YOUR ASSIGNMENT = Beginning at the top of the material, repeat each line exactly, and stop once the line with "Der common Ordner" has been written.

MATERIALS PROVIDED =
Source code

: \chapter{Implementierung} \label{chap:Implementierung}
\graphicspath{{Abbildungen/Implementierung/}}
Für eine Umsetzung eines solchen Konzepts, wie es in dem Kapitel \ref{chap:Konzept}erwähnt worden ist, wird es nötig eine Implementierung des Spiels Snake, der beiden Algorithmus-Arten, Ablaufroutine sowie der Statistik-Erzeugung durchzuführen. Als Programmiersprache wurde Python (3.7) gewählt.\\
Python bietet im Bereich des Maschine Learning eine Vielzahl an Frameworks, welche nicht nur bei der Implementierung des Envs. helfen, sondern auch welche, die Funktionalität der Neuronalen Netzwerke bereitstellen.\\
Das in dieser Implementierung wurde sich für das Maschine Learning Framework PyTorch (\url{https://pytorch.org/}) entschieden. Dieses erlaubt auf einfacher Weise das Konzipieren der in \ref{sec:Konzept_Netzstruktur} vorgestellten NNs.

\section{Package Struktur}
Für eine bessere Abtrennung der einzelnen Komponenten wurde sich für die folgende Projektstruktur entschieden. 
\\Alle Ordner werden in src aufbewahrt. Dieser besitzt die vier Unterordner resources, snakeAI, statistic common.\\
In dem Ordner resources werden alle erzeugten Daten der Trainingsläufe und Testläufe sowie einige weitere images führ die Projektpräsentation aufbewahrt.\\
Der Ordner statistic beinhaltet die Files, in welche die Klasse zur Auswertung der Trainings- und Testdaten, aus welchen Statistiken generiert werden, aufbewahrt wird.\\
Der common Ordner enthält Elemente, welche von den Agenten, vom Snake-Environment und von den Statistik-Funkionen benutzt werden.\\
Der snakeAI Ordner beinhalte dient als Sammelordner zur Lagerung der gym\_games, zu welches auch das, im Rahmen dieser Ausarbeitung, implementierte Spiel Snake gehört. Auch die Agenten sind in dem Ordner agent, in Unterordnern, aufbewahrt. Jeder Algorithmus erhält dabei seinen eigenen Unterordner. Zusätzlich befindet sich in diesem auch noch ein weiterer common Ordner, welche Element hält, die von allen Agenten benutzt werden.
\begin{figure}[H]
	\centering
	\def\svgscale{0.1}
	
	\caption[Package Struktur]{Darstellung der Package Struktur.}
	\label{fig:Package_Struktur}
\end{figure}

EXERCISE SOLUTION =
Source code

: \chapter{Implementierung} \label{chap:Implementierung}
\graphicspath{{Abbildungen/Implementierung/}}
Für eine Umsetzung eines solchen Konzepts, wie es in dem Kapitel \ref{chap:Konzept}erwähnt worden ist, wird es nötig eine Implementierung des Spiels Snake, der beiden Algorithmus-Arten, Ablaufroutine sowie der Statistik-Erzeugung durchzuführen. Als Programmiersprache wurde Python (3.7) gewählt.\\
Python bietet im Bereich des Maschine Learning eine Vielzahl an Frameworks, welche nicht nur bei der Implementierung des Envs. helfen, sondern auch welche, die Funktionalität der Neuronalen Netzwerke bereitstellen.\\
Das in dieser Implementierung wurde sich für das Maschine Learning Framework PyTorch (\url{https://pytorch.org/}) entschieden. Dieses erlaubt auf einfacher Weise das Konzipieren der in \ref{sec:Konzept_Netzstruktur} vorgestellten NNs.

\section{Package Struktur}
Für eine bessere Abtrennung der einzelnen Komponenten wurde sich für die folgende Projektstruktur entschieden. 
\\Alle Ordner werden in src aufbewahrt. Dieser besitzt die vier Unterordner resources, snakeAI, statistic common.\\
In dem Ordner resources werden alle erzeugten Daten der Trainingsläufe und Testläufe sowie einige weitere images führ die Projektpräsentation aufbewahrt.\\
Der Ordner statistic beinhaltet die Files, in welche die Klasse zur Auswertung der Trainings- und Testdaten, aus welchen Statistiken generiert werden, aufbewahrt wird.\\
Der common Ordner enthält Elemente, welche von den Agenten, vom Snake-Environment und von den Statistik-Funkionen benutzt werden.\\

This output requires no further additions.